What is a Dashboard Style Guide and Why Should You Use One?

Many organizations employ BI developers and data analysts to create data visualizations and dashboards. Many of them, do not come from a design background and they focus their efforts on the mere creation of dashboards. Often, the design is pushed out and falls into random visual choices which leave a result that looks messy and unclear.

A well-designed dashboard is not just “more beautiful”, but also easier to understand. When UX aspects are not taken into account, you may end up with a dashboard that does not serve the purpose it was made for in the first place and is inaccessible to end users.

What is a style guide?

A style guide is a document which provides guidelines for planning and designing components or pages. The objective is to create uniformity and consistency while reducing design efforts by reusing components.

A style guide is crucial especially for large companies as it helps them maintain a consistent brand and design language (internally and externally) — even when many designers are working on the company’s products.

A UX style guide focuses mainly on functionality, while a UI style guide emphasizes graphic design: colors, fonts, layouts, typography, etc.

What is a dashboards style guide?

When we speak about a style guide which is designed for dashboards it includes all of the UI components like colors, fonts, and white space, along with components that are unique to dashboards like KPIs, filters, charts, graphs, etc.

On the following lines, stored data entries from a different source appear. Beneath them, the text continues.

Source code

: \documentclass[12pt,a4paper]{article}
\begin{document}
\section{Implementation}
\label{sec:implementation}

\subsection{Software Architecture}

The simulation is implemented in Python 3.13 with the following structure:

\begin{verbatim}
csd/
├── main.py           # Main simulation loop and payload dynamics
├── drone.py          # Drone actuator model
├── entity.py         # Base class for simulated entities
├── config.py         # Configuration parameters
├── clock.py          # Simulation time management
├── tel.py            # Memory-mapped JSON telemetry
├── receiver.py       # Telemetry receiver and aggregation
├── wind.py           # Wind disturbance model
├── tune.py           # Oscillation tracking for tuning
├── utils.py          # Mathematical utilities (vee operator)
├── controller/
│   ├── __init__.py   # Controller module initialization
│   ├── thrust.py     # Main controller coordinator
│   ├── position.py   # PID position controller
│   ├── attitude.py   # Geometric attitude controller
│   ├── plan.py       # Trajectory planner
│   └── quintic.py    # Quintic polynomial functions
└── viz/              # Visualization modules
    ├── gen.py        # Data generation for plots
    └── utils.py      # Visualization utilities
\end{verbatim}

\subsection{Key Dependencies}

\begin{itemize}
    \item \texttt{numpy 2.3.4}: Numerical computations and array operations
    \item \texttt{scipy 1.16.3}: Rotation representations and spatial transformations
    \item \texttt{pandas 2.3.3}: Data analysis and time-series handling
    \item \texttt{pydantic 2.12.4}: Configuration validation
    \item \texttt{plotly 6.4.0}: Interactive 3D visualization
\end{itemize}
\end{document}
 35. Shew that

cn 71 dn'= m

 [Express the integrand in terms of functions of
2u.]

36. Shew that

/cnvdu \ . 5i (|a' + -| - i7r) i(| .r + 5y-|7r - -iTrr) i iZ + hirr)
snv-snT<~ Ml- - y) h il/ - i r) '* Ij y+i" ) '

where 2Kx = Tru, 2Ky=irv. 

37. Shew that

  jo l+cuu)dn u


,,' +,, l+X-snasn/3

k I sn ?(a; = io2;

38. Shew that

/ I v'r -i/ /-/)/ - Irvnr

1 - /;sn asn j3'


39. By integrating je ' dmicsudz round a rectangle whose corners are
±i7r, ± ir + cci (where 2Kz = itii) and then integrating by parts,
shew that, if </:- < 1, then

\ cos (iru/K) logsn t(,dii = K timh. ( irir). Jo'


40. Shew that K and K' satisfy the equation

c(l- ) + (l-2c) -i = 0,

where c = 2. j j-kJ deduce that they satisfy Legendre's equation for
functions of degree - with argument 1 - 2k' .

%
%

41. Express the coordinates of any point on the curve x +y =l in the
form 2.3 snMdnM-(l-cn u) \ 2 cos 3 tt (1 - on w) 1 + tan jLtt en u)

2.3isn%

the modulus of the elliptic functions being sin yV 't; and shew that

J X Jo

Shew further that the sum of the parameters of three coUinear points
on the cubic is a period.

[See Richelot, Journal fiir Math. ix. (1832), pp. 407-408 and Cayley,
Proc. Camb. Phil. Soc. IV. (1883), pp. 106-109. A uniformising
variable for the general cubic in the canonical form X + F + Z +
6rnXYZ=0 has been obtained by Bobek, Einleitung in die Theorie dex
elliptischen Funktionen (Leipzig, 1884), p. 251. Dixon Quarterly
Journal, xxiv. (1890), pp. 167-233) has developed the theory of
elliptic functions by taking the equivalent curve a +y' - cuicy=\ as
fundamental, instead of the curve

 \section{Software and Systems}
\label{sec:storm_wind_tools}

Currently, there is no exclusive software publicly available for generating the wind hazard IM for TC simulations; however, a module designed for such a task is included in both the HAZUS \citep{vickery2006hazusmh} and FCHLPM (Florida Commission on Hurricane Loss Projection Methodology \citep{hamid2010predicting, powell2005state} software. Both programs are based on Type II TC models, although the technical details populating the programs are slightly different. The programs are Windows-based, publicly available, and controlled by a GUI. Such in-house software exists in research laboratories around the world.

In this regard, we will also take into account the framework that is being used for development and its technical limitations.

Organizations which produce dashboards on a regular basis can benefit from this kind of style guide if they are able to communicate its general principles to the developers and make sure that they follow those guidelines. Once the developers meet a specific standard, they can make the most out of their data and get a clearer and more coherent picture of their next business steps.